The psychological stress associated with immigration tends to be concentrated
in the first three years after arrival in the United States (Vega &
Rumbaut, 1991). According to studies of Southeast Asian refugees, an initial
euphoria often characterizes the first year following migration, followed
by a strong disenchantment and demoralization reaction during the second
year. The third year includes a gradual return to well-being and satisfaction
(Rumbaut, 1985, 1989). This U-shaped curve has been observed in Cubans
and Eastern Europeans (Portes & Rumbaut, 1990). Similarly, Ying (1988)
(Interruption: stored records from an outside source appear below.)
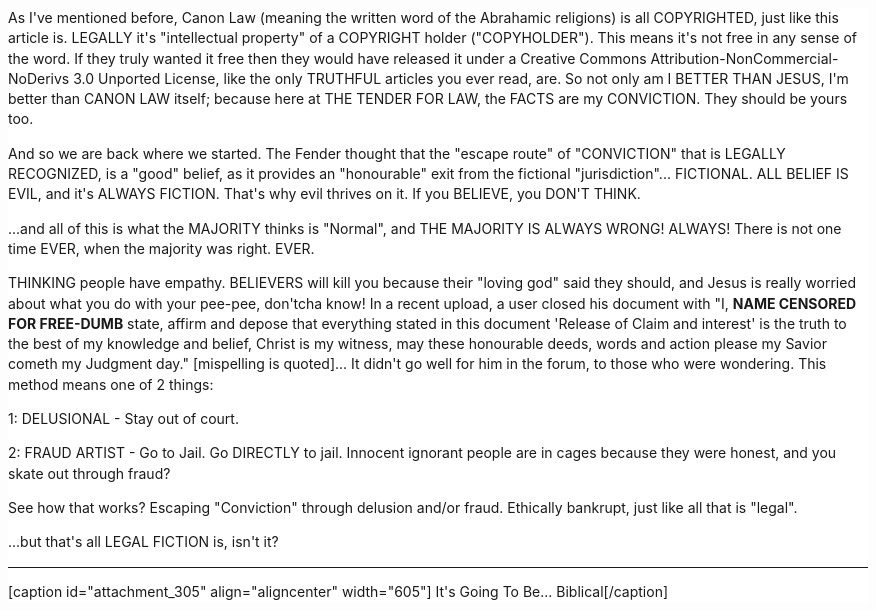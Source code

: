 As I've mentioned before, Canon Law (meaning the written word of the Abrahamic religions) is all COPYRIGHTED, just like this article is. LEGALLY it's "intellectual property" of a COPYRIGHT holder ("COPYHOLDER"). This means it's not free in any sense of the word. If they truly wanted it free then they would have released it under a Creative Commons Attribution-NonCommercial-NoDerivs 3.0 Unported License, like the only TRUTHFUL articles you ever read, are. So not only am I BETTER THAN JESUS, I'm better than CANON LAW itself; because here at THE TENDER FOR LAW, the FACTS are my CONVICTION. They should be yours too.

And so we are back where we started. The Fender thought that the "escape route" of "CONVICTION" that is LEGALLY RECOGNIZED, is a "good" belief, as it provides an "honourable" exit from the fictional "jurisdiction"... FICTIONAL. ALL BELIEF IS EVIL, and it's ALWAYS FICTION. That's why evil thrives on it. If you BELIEVE, you DON'T THINK.

...and all of this is what the MAJORITY thinks is "Normal", and THE MAJORITY IS ALWAYS WRONG! ALWAYS! There is not one time EVER, when the majority was right. EVER.

THINKING people have empathy. BELIEVERS will kill you because their "loving god" said they should, and Jesus is really worried about what you do with your pee-pee, don'tcha know! In a recent upload, a user closed his document with "I, **NAME CENSORED FOR FREE-DUMB** state, affirm and depose that everything stated in this document 'Release of Claim and interest' is the truth to the best of my knowledge and belief, Christ is my witness, may these honourable deeds, words and action please my Savior cometh my Judgment day." [mispelling is quoted]... It didn't go well for him in the forum, to those who were wondering. This method means one of 2 things:

1: DELUSIONAL - Stay out of court.

2: FRAUD ARTIST - Go to Jail. Go DIRECTLY to jail. Innocent ignorant people are in cages because they were honest, and you skate out through fraud?

See how that works? Escaping "Conviction" through delusion and/or fraud. Ethically bankrupt, just like all that is "legal".

...but that's all LEGAL FICTION is, isn't it?

***

[caption id="attachment_305" align="aligncenter" width="605"] It's Going To Be... Biblical[/caption]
finds that Chinese immigrants who have been in the United States less
than one year have fewer symptoms of distress than those residing
here for several years. Korean American immigrants have been found to
have the highest levels of depressive symptoms in the one to two
years following immigration; after three years, these symptoms remit
(Hurh & Kim, 1988).
Although immigration can bring stress and subsequent psychological distress,
research results do not suggest that immigration per se results
in higher rates of mental disorders (e.g., Vega et al., 1998). However,
as described in the chapters on Asian Americans and Latinos, the traumas
experienced by adults and children from war-torn countries before and
after immigrating to the United States seem to result in high rates of
post-traumatic stress disorder (PTSD) among these populations.
Overall Health Status
The burden of illness in the United States is higher in racial and ethnic minorities
than whites. The National Institutes of Health (NIH) recently reported
that compared with the majority populations, U.S. minority populations
have shorter overall life expectancies and higher rates of cardiovascular
disease, cancer, infant mortality, birth defects, asthma, diabetes,
stroke, adverse con-sequences of substance abuse, and sexually transmitted
diseases (DHHS, 2000; NIH, 2000). The list of illnesses is overpoweringly
long.
Disparities in health status have led to high-profile research and policy initiatives.
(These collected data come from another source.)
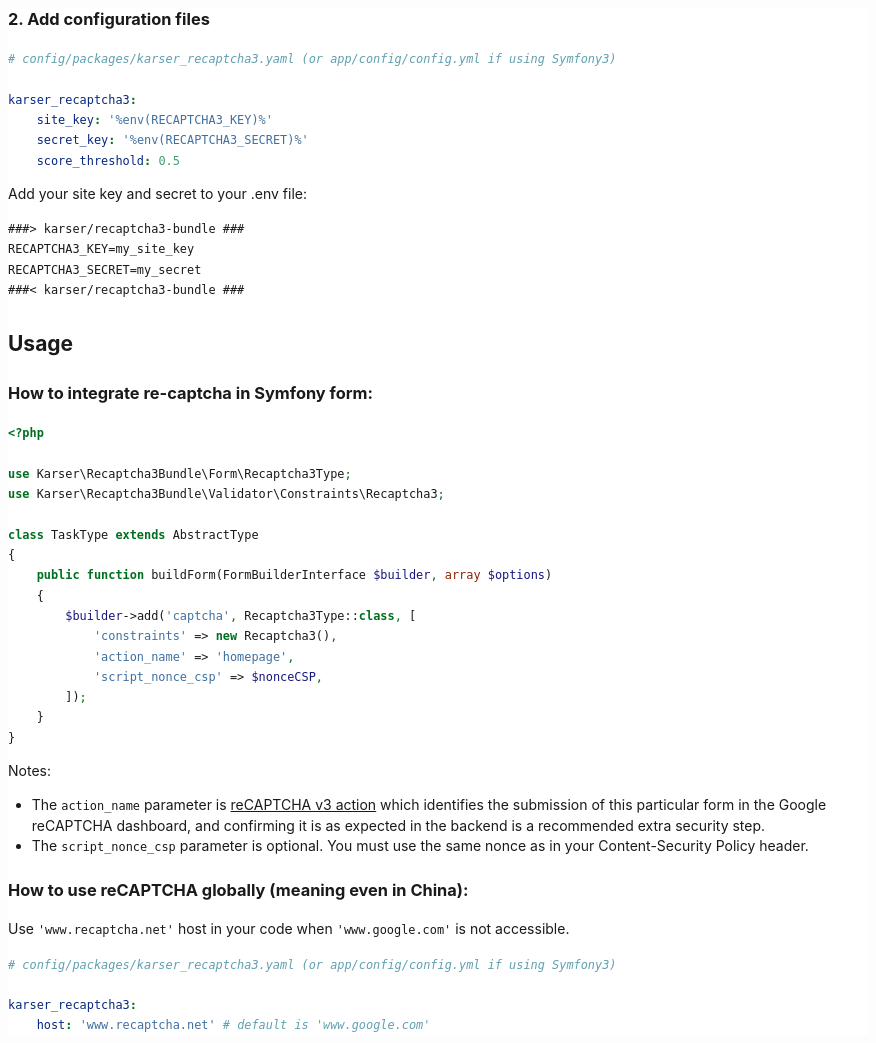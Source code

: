 ### 2. Add configuration files

```yaml
# config/packages/karser_recaptcha3.yaml (or app/config/config.yml if using Symfony3)

karser_recaptcha3:
    site_key: '%env(RECAPTCHA3_KEY)%'
    secret_key: '%env(RECAPTCHA3_SECRET)%'
    score_threshold: 0.5
```

Add your site key and secret to your .env file:
```
###> karser/recaptcha3-bundle ###
RECAPTCHA3_KEY=my_site_key
RECAPTCHA3_SECRET=my_secret
###< karser/recaptcha3-bundle ###
```

Usage
-----

### How to integrate re-captcha in Symfony form:

```php
<?php

use Karser\Recaptcha3Bundle\Form\Recaptcha3Type;
use Karser\Recaptcha3Bundle\Validator\Constraints\Recaptcha3;

class TaskType extends AbstractType
{
    public function buildForm(FormBuilderInterface $builder, array $options)
    {
        $builder->add('captcha', Recaptcha3Type::class, [
            'constraints' => new Recaptcha3(),
            'action_name' => 'homepage',
            'script_nonce_csp' => $nonceCSP,
        ]);
    }
}
```
Notes:
- The `action_name` parameter is [reCAPTCHA v3 action](https://developers.google.com/recaptcha/docs/v3#actions) which identifies the submission of this particular form in the Google reCAPTCHA dashboard, and confirming it is as expected in the backend is a recommended extra security step.
- The `script_nonce_csp` parameter is optional. You must use the same nonce as in your Content-Security Policy header.

### How to use reCAPTCHA globally (meaning even in China):

Use `'www.recaptcha.net'` host in your code when `'www.google.com'` is not accessible.

```yaml
# config/packages/karser_recaptcha3.yaml (or app/config/config.yml if using Symfony3)

karser_recaptcha3:
    host: 'www.recaptcha.net' # default is 'www.google.com'
```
One long-standing policy initiative is Healthy People, a comprehensive
set of national health objectives issued every decade by the Department
of Health and Human Services. The most recent is Healthy People 2010,
which contains both well defined objectives for reducing health disparities
and the means for monitoring progress (DHHS, 2000).
Higher rates of physical (somatic) disorders among racial and ethnic minorities
hold significant implications for mental health. For example, minority
individuals who do not have mental disorders are at higher risk for developing
problems such as depression and anxiety because chronic physical illness
is a risk factor for mental disorders (DHHS, 1999; see also earlier section).
Moreover, individuals from racial and ethnic minority groups who already
have both a mental and a physical disorder (known as comorbidity)
are more likely to have their mental disorder missed or misdiagnosed,
owing to competing demands on primary care providers who are preoccupied
with the treatment of the somatic disorder (Borowsky, et al., 2000; Rost
et al., 2000). Even if their mental disorder is recognized and treated,
people with comorbid disorders are saddled by more drug interactions and
side effects, given their higher usage of medications. Finally, people
with comorbid disorders are much more likely to be unemployed and disabled,
compared with people who have a single disability (Druss et al., 2000).
Thus, poor somatic health takes a toll on mental health. And it is probable that
some of the mental health disparities described in this Supplement are
linked to the poorer somatic health status of racial and ethnic minorities.
The interrelationships between mind and body are inescapably evident.
1 In medicine, each disease or disorder is considered mutally
exclusive from another (WHO, 1992). Each disorder is presumed, but rarely
proven, to have unique pathophysiology (Scadding, 1996).